▸ **WHAT IS BEING ASKED**
I need all of the entries printed exactly.

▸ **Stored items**

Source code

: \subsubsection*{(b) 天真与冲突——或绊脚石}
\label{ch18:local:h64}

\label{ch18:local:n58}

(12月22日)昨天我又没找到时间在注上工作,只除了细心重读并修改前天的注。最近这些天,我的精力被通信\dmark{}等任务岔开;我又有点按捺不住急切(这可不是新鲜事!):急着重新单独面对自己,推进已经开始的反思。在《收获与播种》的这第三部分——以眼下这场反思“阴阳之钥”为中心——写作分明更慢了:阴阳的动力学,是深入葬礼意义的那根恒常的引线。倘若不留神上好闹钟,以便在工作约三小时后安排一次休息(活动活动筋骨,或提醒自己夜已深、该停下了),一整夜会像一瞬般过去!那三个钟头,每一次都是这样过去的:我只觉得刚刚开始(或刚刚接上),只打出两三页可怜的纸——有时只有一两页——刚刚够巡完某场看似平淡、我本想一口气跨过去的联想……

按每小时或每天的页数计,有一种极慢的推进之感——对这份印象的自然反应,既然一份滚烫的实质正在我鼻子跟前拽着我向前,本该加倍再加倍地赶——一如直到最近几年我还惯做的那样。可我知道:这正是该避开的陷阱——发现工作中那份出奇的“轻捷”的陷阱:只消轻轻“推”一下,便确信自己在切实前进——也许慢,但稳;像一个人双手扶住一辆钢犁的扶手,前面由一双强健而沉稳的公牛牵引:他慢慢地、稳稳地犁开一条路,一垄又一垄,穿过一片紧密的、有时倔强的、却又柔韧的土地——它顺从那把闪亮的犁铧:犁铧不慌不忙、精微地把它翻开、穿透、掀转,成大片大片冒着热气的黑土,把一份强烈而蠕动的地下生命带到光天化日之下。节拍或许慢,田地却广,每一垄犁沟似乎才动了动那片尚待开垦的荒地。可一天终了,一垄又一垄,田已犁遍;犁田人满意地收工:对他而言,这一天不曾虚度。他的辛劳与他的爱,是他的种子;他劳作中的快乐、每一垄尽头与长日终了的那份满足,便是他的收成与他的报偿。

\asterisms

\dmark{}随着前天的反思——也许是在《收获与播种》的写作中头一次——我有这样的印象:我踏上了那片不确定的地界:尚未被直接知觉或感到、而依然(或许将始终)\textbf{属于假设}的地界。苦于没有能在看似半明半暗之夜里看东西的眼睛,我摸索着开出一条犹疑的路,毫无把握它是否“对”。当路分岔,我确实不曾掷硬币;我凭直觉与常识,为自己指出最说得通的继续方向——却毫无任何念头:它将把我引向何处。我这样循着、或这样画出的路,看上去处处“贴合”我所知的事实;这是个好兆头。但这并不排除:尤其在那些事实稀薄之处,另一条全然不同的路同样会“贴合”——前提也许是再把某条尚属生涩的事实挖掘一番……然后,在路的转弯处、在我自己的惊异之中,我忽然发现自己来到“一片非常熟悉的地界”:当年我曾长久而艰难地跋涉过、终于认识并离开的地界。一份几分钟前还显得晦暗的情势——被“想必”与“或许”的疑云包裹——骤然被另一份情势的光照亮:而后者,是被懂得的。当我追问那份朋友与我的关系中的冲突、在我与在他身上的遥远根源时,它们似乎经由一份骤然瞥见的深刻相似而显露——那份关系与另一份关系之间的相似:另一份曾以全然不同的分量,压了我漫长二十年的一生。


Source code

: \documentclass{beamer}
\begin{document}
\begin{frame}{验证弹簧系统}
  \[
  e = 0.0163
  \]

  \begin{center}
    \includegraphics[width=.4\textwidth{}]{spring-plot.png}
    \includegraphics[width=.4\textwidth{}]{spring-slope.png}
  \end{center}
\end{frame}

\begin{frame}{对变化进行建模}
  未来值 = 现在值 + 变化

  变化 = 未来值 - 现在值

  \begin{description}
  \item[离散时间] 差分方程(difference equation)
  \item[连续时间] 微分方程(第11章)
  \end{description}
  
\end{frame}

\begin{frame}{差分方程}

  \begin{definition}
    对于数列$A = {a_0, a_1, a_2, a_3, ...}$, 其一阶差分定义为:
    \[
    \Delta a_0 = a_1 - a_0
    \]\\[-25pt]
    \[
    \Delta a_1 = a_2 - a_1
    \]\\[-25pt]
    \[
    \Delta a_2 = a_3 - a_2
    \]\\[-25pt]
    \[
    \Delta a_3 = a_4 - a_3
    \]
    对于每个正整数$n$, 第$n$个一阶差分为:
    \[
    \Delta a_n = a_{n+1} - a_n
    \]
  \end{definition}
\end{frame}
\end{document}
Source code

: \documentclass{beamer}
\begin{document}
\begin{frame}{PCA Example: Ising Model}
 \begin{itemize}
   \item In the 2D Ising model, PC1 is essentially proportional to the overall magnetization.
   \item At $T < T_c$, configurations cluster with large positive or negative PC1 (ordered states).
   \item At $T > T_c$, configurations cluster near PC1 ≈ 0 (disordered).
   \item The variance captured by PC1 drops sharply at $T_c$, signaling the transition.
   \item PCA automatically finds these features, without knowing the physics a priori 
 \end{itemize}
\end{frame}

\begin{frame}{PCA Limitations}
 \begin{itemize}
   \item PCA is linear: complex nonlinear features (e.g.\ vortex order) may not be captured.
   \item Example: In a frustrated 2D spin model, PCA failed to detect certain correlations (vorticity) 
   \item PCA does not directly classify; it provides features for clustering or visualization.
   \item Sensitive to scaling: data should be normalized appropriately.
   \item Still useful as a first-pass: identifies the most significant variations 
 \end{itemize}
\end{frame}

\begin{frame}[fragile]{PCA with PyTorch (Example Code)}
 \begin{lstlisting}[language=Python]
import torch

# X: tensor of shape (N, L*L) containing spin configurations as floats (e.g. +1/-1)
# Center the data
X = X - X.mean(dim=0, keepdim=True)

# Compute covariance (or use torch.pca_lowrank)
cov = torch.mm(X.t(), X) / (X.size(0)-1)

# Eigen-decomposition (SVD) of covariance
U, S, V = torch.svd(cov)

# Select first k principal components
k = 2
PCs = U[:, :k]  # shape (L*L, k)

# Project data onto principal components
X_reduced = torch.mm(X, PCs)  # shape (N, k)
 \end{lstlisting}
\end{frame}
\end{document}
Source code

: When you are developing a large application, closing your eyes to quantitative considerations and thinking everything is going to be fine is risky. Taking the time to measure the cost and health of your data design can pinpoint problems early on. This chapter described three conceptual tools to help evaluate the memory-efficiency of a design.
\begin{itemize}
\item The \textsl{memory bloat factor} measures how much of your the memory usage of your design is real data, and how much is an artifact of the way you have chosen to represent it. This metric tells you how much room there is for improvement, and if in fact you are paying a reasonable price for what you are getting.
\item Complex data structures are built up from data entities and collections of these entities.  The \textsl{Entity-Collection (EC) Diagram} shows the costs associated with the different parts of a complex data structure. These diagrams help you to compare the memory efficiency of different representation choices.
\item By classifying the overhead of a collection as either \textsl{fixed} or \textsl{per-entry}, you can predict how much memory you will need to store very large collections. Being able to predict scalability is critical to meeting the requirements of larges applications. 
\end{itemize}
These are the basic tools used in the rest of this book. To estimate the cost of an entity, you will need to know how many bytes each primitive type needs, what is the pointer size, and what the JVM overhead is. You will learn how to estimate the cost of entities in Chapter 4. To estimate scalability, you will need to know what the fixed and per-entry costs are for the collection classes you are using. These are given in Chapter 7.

▸ **ANSWER FOR THIS EXERCISE**
Source code

: \subsubsection*{(b) 天真与冲突——或绊脚石}
\label{ch18:local:h64}

\label{ch18:local:n58}

(12月22日)昨天我又没找到时间在注上工作,只除了细心重读并修改前天的注。最近这些天,我的精力被通信\dmark{}等任务岔开;我又有点按捺不住急切(这可不是新鲜事!):急着重新单独面对自己,推进已经开始的反思。在《收获与播种》的这第三部分——以眼下这场反思“阴阳之钥”为中心——写作分明更慢了:阴阳的动力学,是深入葬礼意义的那根恒常的引线。倘若不留神上好闹钟,以便在工作约三小时后安排一次休息(活动活动筋骨,或提醒自己夜已深、该停下了),一整夜会像一瞬般过去!那三个钟头,每一次都是这样过去的:我只觉得刚刚开始(或刚刚接上),只打出两三页可怜的纸——有时只有一两页——刚刚够巡完某场看似平淡、我本想一口气跨过去的联想……

按每小时或每天的页数计,有一种极慢的推进之感——对这份印象的自然反应,既然一份滚烫的实质正在我鼻子跟前拽着我向前,本该加倍再加倍地赶——一如直到最近几年我还惯做的那样。可我知道:这正是该避开的陷阱——发现工作中那份出奇的“轻捷”的陷阱:只消轻轻“推”一下,便确信自己在切实前进——也许慢,但稳;像一个人双手扶住一辆钢犁的扶手,前面由一双强健而沉稳的公牛牵引:他慢慢地、稳稳地犁开一条路,一垄又一垄,穿过一片紧密的、有时倔强的、却又柔韧的土地——它顺从那把闪亮的犁铧:犁铧不慌不忙、精微地把它翻开、穿透、掀转,成大片大片冒着热气的黑土,把一份强烈而蠕动的地下生命带到光天化日之下。节拍或许慢,田地却广,每一垄犁沟似乎才动了动那片尚待开垦的荒地。可一天终了,一垄又一垄,田已犁遍;犁田人满意地收工:对他而言,这一天不曾虚度。他的辛劳与他的爱,是他的种子;他劳作中的快乐、每一垄尽头与长日终了的那份满足,便是他的收成与他的报偿。

\asterisms

\dmark{}随着前天的反思——也许是在《收获与播种》的写作中头一次——我有这样的印象:我踏上了那片不确定的地界:尚未被直接知觉或感到、而依然(或许将始终)\textbf{属于假设}的地界。苦于没有能在看似半明半暗之夜里看东西的眼睛,我摸索着开出一条犹疑的路,毫无把握它是否“对”。当路分岔,我确实不曾掷硬币;我凭直觉与常识,为自己指出最说得通的继续方向——却毫无任何念头:它将把我引向何处。我这样循着、或这样画出的路,看上去处处“贴合”我所知的事实;这是个好兆头。但这并不排除:尤其在那些事实稀薄之处,另一条全然不同的路同样会“贴合”——前提也许是再把某条尚属生涩的事实挖掘一番……然后,在路的转弯处、在我自己的惊异之中,我忽然发现自己来到“一片非常熟悉的地界”:当年我曾长久而艰难地跋涉过、终于认识并离开的地界。一份几分钟前还显得晦暗的情势——被“想必”与“或许”的疑云包裹——骤然被另一份情势的光照亮:而后者,是被懂得的。当我追问那份朋友与我的关系中的冲突、在我与在他身上的遥远根源时,它们似乎经由一份骤然瞥见的深刻相似而显露——那份关系与另一份关系之间的相似:另一份曾以全然不同的分量,压了我漫长二十年的一生。


Source code

: \documentclass{beamer}
\begin{document}
\begin{frame}{验证弹簧系统}
  \[
  e = 0.0163
  \]

  \begin{center}
    \includegraphics[width=.4\textwidth{}]{spring-plot.png}
    \includegraphics[width=.4\textwidth{}]{spring-slope.png}
  \end{center}
\end{frame}

\begin{frame}{对变化进行建模}
  未来值 = 现在值 + 变化

  变化 = 未来值 - 现在值

  \begin{description}
  \item[离散时间] 差分方程(difference equation)
  \item[连续时间] 微分方程(第11章)
  \end{description}
  
\end{frame}

\begin{frame}{差分方程}

  \begin{definition}
    对于数列$A = {a_0, a_1, a_2, a_3, ...}$, 其一阶差分定义为:
    \[
    \Delta a_0 = a_1 - a_0
    \]\\[-25pt]
    \[
    \Delta a_1 = a_2 - a_1
    \]\\[-25pt]
    \[
    \Delta a_2 = a_3 - a_2
    \]\\[-25pt]
    \[
    \Delta a_3 = a_4 - a_3
    \]
    对于每个正整数$n$, 第$n$个一阶差分为:
    \[
    \Delta a_n = a_{n+1} - a_n
    \]
  \end{definition}
\end{frame}
\end{document}
Source code

: \documentclass{beamer}
\begin{document}
\begin{frame}{PCA Example: Ising Model}
 \begin{itemize}
   \item In the 2D Ising model, PC1 is essentially proportional to the overall magnetization.
   \item At $T < T_c$, configurations cluster with large positive or negative PC1 (ordered states).
   \item At $T > T_c$, configurations cluster near PC1 ≈ 0 (disordered).
   \item The variance captured by PC1 drops sharply at $T_c$, signaling the transition.
   \item PCA automatically finds these features, without knowing the physics a priori 
 \end{itemize}
\end{frame}

\begin{frame}{PCA Limitations}
 \begin{itemize}
   \item PCA is linear: complex nonlinear features (e.g.\ vortex order) may not be captured.
   \item Example: In a frustrated 2D spin model, PCA failed to detect certain correlations (vorticity) 
   \item PCA does not directly classify; it provides features for clustering or visualization.
   \item Sensitive to scaling: data should be normalized appropriately.
   \item Still useful as a first-pass: identifies the most significant variations 
 \end{itemize}
\end{frame}

\begin{frame}[fragile]{PCA with PyTorch (Example Code)}
 \begin{lstlisting}[language=Python]
import torch

# X: tensor of shape (N, L*L) containing spin configurations as floats (e.g. +1/-1)
# Center the data
X = X - X.mean(dim=0, keepdim=True)

# Compute covariance (or use torch.pca_lowrank)
cov = torch.mm(X.t(), X) / (X.size(0)-1)

# Eigen-decomposition (SVD) of covariance
U, S, V = torch.svd(cov)

# Select first k principal components
k = 2
PCs = U[:, :k]  # shape (L*L, k)

# Project data onto principal components
X_reduced = torch.mm(X, PCs)  # shape (N, k)
 \end{lstlisting}
\end{frame}
\end{document}
Source code

: When you are developing a large application, closing your eyes to quantitative considerations and thinking everything is going to be fine is risky. Taking the time to measure the cost and health of your data design can pinpoint problems early on. This chapter described three conceptual tools to help evaluate the memory-efficiency of a design.
\begin{itemize}
\item The \textsl{memory bloat factor} measures how much of your the memory usage of your design is real data, and how much is an artifact of the way you have chosen to represent it. This metric tells you how much room there is for improvement, and if in fact you are paying a reasonable price for what you are getting.
\item Complex data structures are built up from data entities and collections of these entities.  The \textsl{Entity-Collection (EC) Diagram} shows the costs associated with the different parts of a complex data structure. These diagrams help you to compare the memory efficiency of different representation choices.
\item By classifying the overhead of a collection as either \textsl{fixed} or \textsl{per-entry}, you can predict how much memory you will need to store very large collections. Being able to predict scalability is critical to meeting the requirements of larges applications. 
\end{itemize}
These are the basic tools used in the rest of this book. To estimate the cost of an entity, you will need to know how many bytes each primitive type needs, what is the pointer size, and what the JVM overhead is. You will learn how to estimate the cost of entities in Chapter 4. To estimate scalability, you will need to know what the fixed and per-entry costs are for the collection classes you are using. These are given in Chapter 7.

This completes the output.